Coelho conta que sofreu sessões de espancamento e choques nesse ambiente. No dia seguinte, houve outra sessão de tortura, com as mesmas perguntas. “Repito que assino o que desejarem, confesso o que quiserem, apenas me digam o que devo confessar. Eles ignoram meus pedidos”, relata o escritor.
Depois de inúmeras sessões de tortura, Coelho conta que foi levado para uma “sala pequena, toda pintada de negro, com um ar-condicionado fortíssimo”. As luzes do local foram apagadas e uma sirene foi ligada.
“Começo a enlouquecer, a ter visões de cavalos. Bato na porta da “geladeira” (descobri mais tarde que esse era o nome), mas ninguém abre. Desmaio. Acordo e desmaio várias vezes, e em uma delas penso: melhor apanhar do que ficar aqui dentro”, ele conta.

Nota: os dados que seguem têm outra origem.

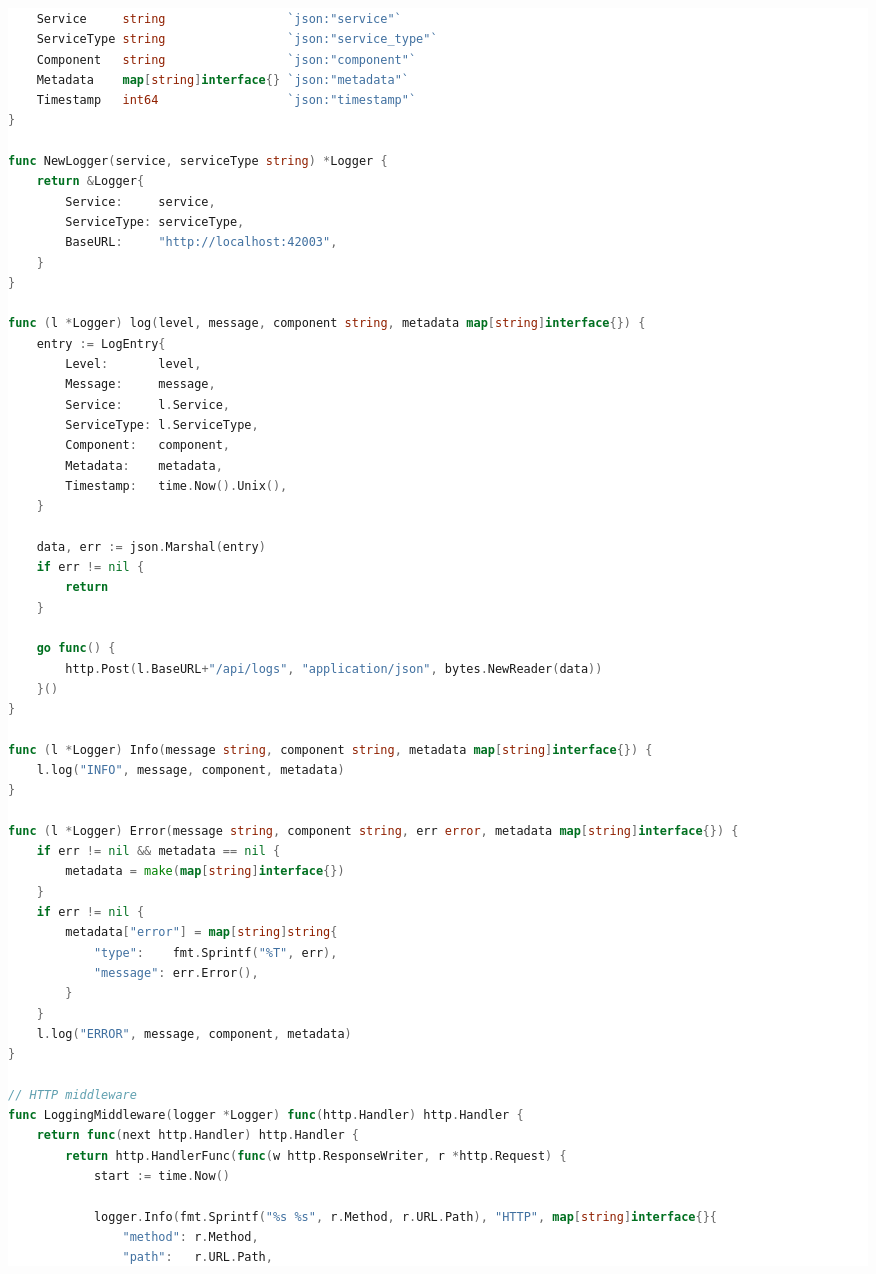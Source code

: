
 ```go
    Service     string                 `json:"service"`
    ServiceType string                 `json:"service_type"`
    Component   string                 `json:"component"`
    Metadata    map[string]interface{} `json:"metadata"`
    Timestamp   int64                  `json:"timestamp"`
}

func NewLogger(service, serviceType string) *Logger {
    return &Logger{
        Service:     service,
        ServiceType: serviceType,
        BaseURL:     "http://localhost:42003",
    }
}

func (l *Logger) log(level, message, component string, metadata map[string]interface{}) {
    entry := LogEntry{
        Level:       level,
        Message:     message,
        Service:     l.Service,
        ServiceType: l.ServiceType,
        Component:   component,
        Metadata:    metadata,
        Timestamp:   time.Now().Unix(),
    }

    data, err := json.Marshal(entry)
    if err != nil {
        return
    }

    go func() {
        http.Post(l.BaseURL+"/api/logs", "application/json", bytes.NewReader(data))
    }()
}

func (l *Logger) Info(message string, component string, metadata map[string]interface{}) {
    l.log("INFO", message, component, metadata)
}

func (l *Logger) Error(message string, component string, err error, metadata map[string]interface{}) {
    if err != nil && metadata == nil {
        metadata = make(map[string]interface{})
    }
    if err != nil {
        metadata["error"] = map[string]string{
            "type":    fmt.Sprintf("%T", err),
            "message": err.Error(),
        }
    }
    l.log("ERROR", message, component, metadata)
}

// HTTP middleware
func LoggingMiddleware(logger *Logger) func(http.Handler) http.Handler {
    return func(next http.Handler) http.Handler {
        return http.HandlerFunc(func(w http.ResponseWriter, r *http.Request) {
            start := time.Now()

            logger.Info(fmt.Sprintf("%s %s", r.Method, r.URL.Path), "HTTP", map[string]interface{}{
                "method": r.Method,
                "path":   r.URL.Path,
```
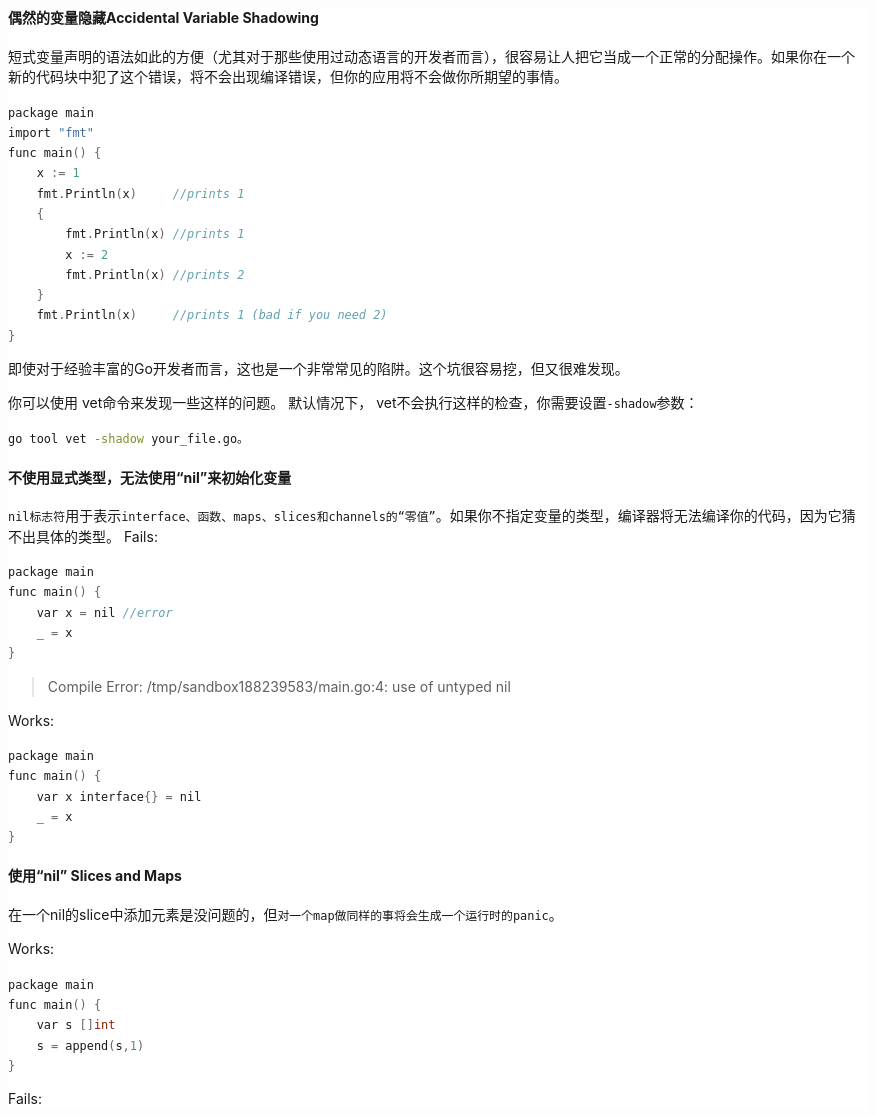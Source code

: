 #### 偶然的变量隐藏Accidental Variable Shadowing
短式变量声明的语法如此的方便（尤其对于那些使用过动态语言的开发者而言），很容易让人把它当成一个正常的分配操作。如果你在一个新的代码块中犯了这个错误，将不会出现编译错误，但你的应用将不会做你所期望的事情。
```c
package main
import "fmt"
func main() {  
    x := 1
    fmt.Println(x)     //prints 1
    {
        fmt.Println(x) //prints 1
        x := 2
        fmt.Println(x) //prints 2
    }
    fmt.Println(x)     //prints 1 (bad if you need 2)
}
```
即使对于经验丰富的Go开发者而言，这也是一个非常常见的陷阱。这个坑很容易挖，但又很难发现。

你可以使用 vet命令来发现一些这样的问题。 默认情况下， vet不会执行这样的检查，你需要设置`-shadow`参数：

```sh
go tool vet -shadow your_file.go。
```

#### 不使用显式类型，无法使用“nil”来初始化变量
`nil标志符`用于表示`interface、函数、maps、slices和channels的“零值”`。如果你不指定变量的类型，编译器将无法编译你的代码，因为它猜不出具体的类型。
Fails:
```c
package main
func main() {  
    var x = nil //error
    _ = x
}
```
> Compile Error:
> /tmp/sandbox188239583/main.go:4: use of untyped nil

Works:
```c
package main
func main() {  
    var x interface{} = nil
    _ = x
}
```

#### 使用“nil” Slices and Maps
在一个nil的slice中添加元素是没问题的，但`对一个map做同样的事将会生成一个运行时的panic`。

Works:

```c
package main
func main() {  
    var s []int
    s = append(s,1)
}
```
Fails:
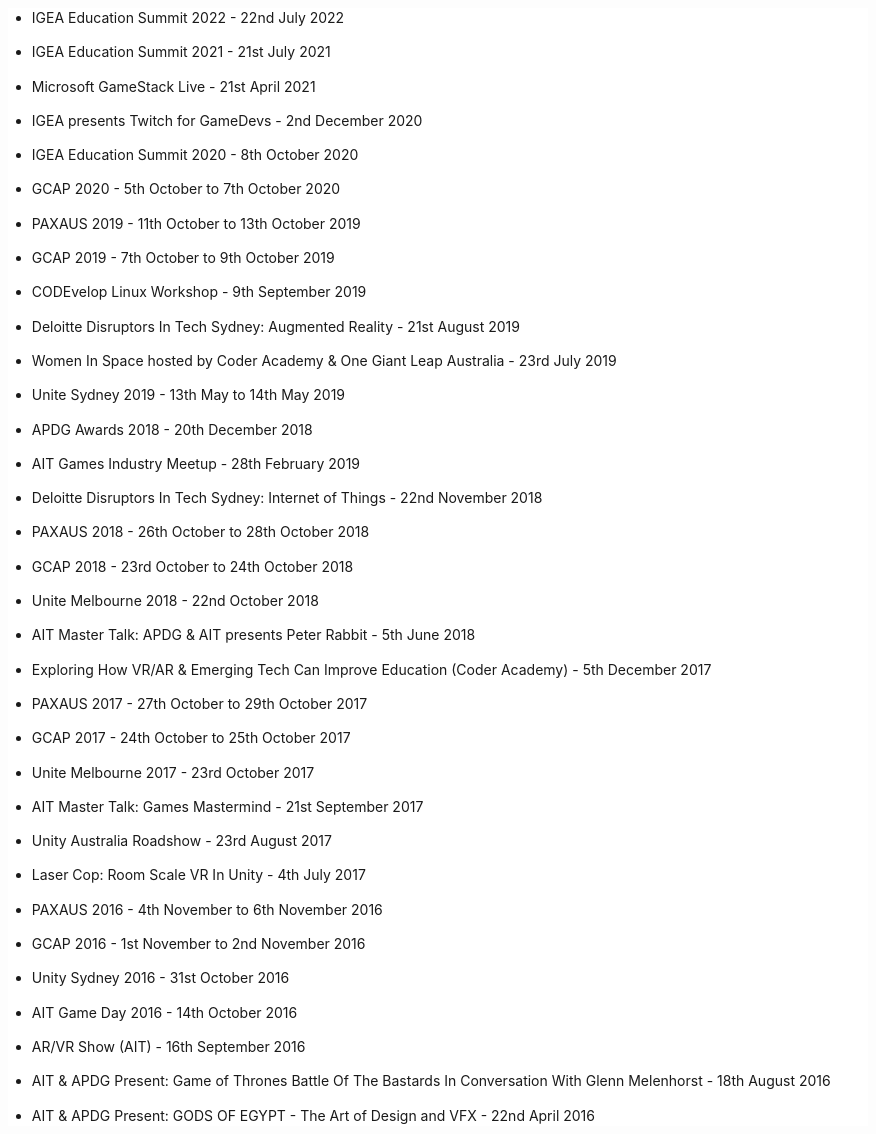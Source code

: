 * IGEA Education Summit 2022 - 22nd July 2022

* IGEA Education Summit 2021 - 21st July 2021

* Microsoft GameStack Live - 21st April 2021

* IGEA presents Twitch for GameDevs - 2nd December 2020

* IGEA Education Summit 2020 - 8th October 2020

* GCAP 2020 - 5th October to 7th October 2020

* PAXAUS 2019 - 11th October to 13th October 2019

* GCAP 2019 - 7th October to 9th October 2019

* CODEvelop Linux Workshop - 9th September 2019

* Deloitte Disruptors In Tech Sydney: Augmented Reality - 21st August 2019

* Women In Space hosted by Coder Academy & One Giant Leap Australia - 23rd July 2019

* Unite Sydney 2019 - 13th May to 14th May 2019

* APDG Awards 2018 - 20th December 2018

* AIT Games Industry Meetup - 28th February 2019

* Deloitte Disruptors In Tech Sydney: Internet of Things - 22nd November 2018

* PAXAUS 2018 - 26th October to 28th October 2018

* GCAP 2018 - 23rd October to 24th October 2018

* Unite Melbourne 2018 - 22nd October 2018

* AIT Master Talk: APDG & AIT presents Peter Rabbit - 5th June 2018

* Exploring How VR/AR & Emerging Tech Can Improve Education (Coder Academy) - 5th December 2017

* PAXAUS 2017 - 27th October to 29th October 2017

* GCAP 2017 - 24th October to 25th October 2017

* Unite Melbourne 2017 - 23rd October 2017

* AIT Master Talk: Games Mastermind - 21st September 2017

* Unity Australia Roadshow - 23rd August 2017

* Laser Cop: Room Scale VR In Unity - 4th July 2017

* PAXAUS 2016 - 4th November to 6th November 2016

* GCAP 2016 - 1st November to 2nd November 2016

* Unity Sydney 2016 - 31st October 2016

* AIT Game Day 2016 - 14th October 2016

* AR/VR Show (AIT) - 16th September 2016

* AIT & APDG Present: Game of Thrones Battle Of The Bastards In Conversation With Glenn Melenhorst - 18th August 2016

* AIT & APDG Present: GODS OF EGYPT - The Art of Design and VFX - 22nd April 2016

No texto, ele afirma que passou dias e noites naquele local, até ser levado encapuzado no porta-malas de um carro para uma praça do Rio.
“Vou para a casa de meus pais. Minha mãe envelheceu, meu pai diz que não devo mais sair na rua. Procuro os amigos, procuro o cantor, e ninguém responde ao meus telefonemas. Estou só: se fui preso devo ter alguma culpa, devem pensar. É arriscado ser visto ao lado de um preso. Saí da prisão mas ela me acompanha. A redenção vem quando duas pessoas que sequer eram próximas de mim me oferecem emprego. Meus pais nunca se recuperaram.”
O escritor conta também que, décadas depois, os arquivos da ditadura militar foram abertos e seu biógrafo, Fernando Morais, conseguiu o material referente ao seu caso. “Pergunto por que fui preso: uma denúncia, ele diz. Quer saber quem o denunciou? Não quero. Não vai mudar o passado”, diz o texto.
“E são essas décadas de chumbo que o Presidente Jair Bolsonaro – depois de mencionar no Congresso um dos piores torturadores como seu ídolo – quer festejar nesse dia 31 de março”, escreve Paulo Coelho no final do texto. 
Na manhã deste sábado, o escritor citou em seu perfil no Twitter as duas pessoas que “socorreram quando precisei, e as quais seri grato o resto da vida”: Roberto Menescal e Hildegard Angel, cujo irmão, Stuart Angel, que foi torturado e morto no Rio de Janeiro durante a ditadura militar.